(Task statement): The records beneath should be printed exactly, and the pictures are to be left out.

• • •

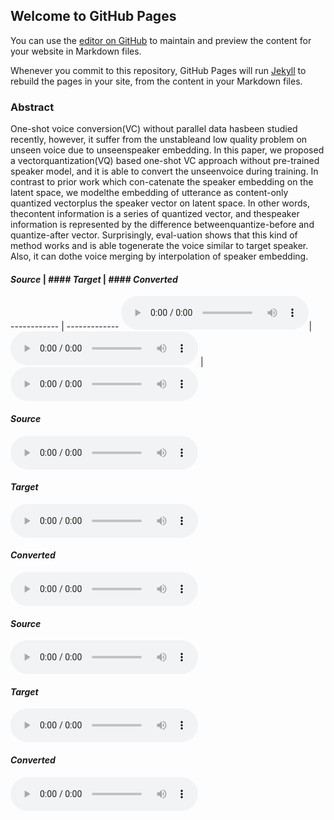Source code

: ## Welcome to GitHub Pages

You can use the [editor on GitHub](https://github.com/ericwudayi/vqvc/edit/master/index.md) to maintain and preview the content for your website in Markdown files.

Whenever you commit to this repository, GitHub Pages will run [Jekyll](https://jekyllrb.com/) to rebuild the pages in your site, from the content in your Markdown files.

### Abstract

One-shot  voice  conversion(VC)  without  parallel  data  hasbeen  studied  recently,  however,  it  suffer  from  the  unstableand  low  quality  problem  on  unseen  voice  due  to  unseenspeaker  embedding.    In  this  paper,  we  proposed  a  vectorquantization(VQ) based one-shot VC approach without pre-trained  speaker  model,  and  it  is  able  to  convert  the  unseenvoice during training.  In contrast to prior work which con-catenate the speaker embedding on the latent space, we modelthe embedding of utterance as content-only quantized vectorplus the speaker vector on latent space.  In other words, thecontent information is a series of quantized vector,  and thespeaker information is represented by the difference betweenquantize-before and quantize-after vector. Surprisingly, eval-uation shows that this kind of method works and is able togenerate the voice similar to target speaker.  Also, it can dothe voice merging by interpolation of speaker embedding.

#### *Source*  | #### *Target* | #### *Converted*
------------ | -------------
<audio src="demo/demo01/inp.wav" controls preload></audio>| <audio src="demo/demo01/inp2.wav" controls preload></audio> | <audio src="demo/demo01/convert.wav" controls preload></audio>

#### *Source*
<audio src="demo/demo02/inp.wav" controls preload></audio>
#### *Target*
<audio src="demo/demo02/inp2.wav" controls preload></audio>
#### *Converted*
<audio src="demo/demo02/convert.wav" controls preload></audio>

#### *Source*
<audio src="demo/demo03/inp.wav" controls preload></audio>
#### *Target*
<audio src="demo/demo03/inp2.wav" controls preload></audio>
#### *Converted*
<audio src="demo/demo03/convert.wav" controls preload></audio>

• • •

(Exercise output):
Source code

: ## Welcome to GitHub Pages

You can use the [editor on GitHub](https://github.com/ericwudayi/vqvc/edit/master/index.md) to maintain and preview the content for your website in Markdown files.

Whenever you commit to this repository, GitHub Pages will run [Jekyll](https://jekyllrb.com/) to rebuild the pages in your site, from the content in your Markdown files.

### Abstract

One-shot  voice  conversion(VC)  without  parallel  data  hasbeen  studied  recently,  however,  it  suffer  from  the  unstableand  low  quality  problem  on  unseen  voice  due  to  unseenspeaker  embedding.    In  this  paper,  we  proposed  a  vectorquantization(VQ) based one-shot VC approach without pre-trained  speaker  model,  and  it  is  able  to  convert  the  unseenvoice during training.  In contrast to prior work which con-catenate the speaker embedding on the latent space, we modelthe embedding of utterance as content-only quantized vectorplus the speaker vector on latent space.  In other words, thecontent information is a series of quantized vector,  and thespeaker information is represented by the difference betweenquantize-before and quantize-after vector. Surprisingly, eval-uation shows that this kind of method works and is able togenerate the voice similar to target speaker.  Also, it can dothe voice merging by interpolation of speaker embedding.

#### *Source*  | #### *Target* | #### *Converted*
------------ | -------------
<audio src="demo/demo01/inp.wav" controls preload></audio>| <audio src="demo/demo01/inp2.wav" controls preload></audio> | <audio src="demo/demo01/convert.wav" controls preload></audio>

#### *Source*
<audio src="demo/demo02/inp.wav" controls preload></audio>
#### *Target*
<audio src="demo/demo02/inp2.wav" controls preload></audio>
#### *Converted*
<audio src="demo/demo02/convert.wav" controls preload></audio>

#### *Source*
<audio src="demo/demo03/inp.wav" controls preload></audio>
#### *Target*
<audio src="demo/demo03/inp2.wav" controls preload></audio>
#### *Converted*
<audio src="demo/demo03/convert.wav" controls preload></audio>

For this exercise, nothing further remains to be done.